*** INFORMATION

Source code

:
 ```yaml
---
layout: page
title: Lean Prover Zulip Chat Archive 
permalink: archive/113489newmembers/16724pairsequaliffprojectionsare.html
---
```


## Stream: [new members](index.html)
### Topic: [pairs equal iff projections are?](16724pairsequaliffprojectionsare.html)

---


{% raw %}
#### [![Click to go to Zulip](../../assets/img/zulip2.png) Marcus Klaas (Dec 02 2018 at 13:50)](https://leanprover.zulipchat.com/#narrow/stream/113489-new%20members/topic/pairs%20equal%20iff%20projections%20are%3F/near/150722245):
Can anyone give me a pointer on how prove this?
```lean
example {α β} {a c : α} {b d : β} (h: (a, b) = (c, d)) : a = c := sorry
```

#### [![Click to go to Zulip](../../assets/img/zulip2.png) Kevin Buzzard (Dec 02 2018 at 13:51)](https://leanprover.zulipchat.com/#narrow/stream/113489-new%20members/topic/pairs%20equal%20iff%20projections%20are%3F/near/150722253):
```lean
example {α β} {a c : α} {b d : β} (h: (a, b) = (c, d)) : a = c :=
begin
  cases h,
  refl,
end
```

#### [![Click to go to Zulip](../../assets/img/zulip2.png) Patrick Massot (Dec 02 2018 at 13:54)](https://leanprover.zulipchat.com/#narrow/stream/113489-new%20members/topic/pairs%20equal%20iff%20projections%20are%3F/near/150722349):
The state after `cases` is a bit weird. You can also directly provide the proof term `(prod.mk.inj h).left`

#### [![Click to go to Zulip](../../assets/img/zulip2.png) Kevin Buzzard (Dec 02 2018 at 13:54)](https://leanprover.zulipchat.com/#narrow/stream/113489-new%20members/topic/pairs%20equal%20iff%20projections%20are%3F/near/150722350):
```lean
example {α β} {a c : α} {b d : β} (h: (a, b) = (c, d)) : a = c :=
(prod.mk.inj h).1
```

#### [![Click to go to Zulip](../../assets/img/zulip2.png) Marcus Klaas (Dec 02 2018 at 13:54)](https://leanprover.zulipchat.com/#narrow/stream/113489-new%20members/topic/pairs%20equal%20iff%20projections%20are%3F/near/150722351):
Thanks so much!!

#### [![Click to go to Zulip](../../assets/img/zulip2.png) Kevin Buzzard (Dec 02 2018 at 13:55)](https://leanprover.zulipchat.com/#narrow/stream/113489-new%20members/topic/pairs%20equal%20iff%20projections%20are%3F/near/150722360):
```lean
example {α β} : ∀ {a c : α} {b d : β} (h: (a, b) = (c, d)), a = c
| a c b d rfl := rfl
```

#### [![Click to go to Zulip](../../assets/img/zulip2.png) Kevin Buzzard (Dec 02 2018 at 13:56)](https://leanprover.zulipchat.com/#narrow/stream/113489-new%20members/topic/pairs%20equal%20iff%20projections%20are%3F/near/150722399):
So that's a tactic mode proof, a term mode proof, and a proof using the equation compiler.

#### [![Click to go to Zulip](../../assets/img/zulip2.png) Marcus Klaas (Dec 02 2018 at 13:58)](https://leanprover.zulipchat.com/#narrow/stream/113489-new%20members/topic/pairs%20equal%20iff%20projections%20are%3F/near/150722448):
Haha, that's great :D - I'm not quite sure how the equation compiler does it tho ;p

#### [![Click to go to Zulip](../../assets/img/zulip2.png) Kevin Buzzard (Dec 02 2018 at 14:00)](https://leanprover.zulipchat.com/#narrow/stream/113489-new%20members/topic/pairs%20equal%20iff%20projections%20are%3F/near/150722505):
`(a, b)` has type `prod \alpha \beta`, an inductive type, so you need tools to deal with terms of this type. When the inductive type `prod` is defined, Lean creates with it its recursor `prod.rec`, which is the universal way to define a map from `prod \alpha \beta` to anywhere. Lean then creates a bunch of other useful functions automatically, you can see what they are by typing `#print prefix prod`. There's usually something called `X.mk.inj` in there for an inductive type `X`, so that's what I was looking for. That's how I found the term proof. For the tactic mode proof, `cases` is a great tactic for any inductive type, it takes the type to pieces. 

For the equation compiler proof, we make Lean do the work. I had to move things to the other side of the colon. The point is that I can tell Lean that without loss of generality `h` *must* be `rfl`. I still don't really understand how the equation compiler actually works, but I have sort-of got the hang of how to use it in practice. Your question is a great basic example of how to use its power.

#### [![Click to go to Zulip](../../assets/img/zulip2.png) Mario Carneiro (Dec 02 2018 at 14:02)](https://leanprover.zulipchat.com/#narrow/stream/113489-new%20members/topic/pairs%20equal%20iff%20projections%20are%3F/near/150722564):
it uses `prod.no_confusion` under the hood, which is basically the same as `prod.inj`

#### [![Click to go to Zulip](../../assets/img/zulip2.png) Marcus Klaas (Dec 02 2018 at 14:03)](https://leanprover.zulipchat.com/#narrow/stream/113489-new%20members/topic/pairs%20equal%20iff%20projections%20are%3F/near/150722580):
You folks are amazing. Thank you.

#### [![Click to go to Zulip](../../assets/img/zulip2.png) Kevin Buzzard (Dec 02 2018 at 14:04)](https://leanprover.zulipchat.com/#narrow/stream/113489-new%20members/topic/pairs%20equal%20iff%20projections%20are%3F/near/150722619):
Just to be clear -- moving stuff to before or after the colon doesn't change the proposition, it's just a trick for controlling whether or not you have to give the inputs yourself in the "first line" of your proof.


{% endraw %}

******

_EXERCISE DESCRIPTION_. Copy down each line in the entries that has the word "compiler".

_YOUR RESPONSE_.
So that's a tactic mode proof, a term mode proof, and a proof using the equation compiler.
Haha, that's great :D - I'm not quite sure how the equation compiler does it tho ;p
For the equation compiler proof, we make Lean do the work. I had to move things to the other side of the colon. The point is that I can tell Lean that without loss of generality `h` *must* be `rfl`. I still don't really understand how the equation compiler actually works, but I have sort-of got the hang of how to use it in practice. Your question is a great basic example of how to use its power.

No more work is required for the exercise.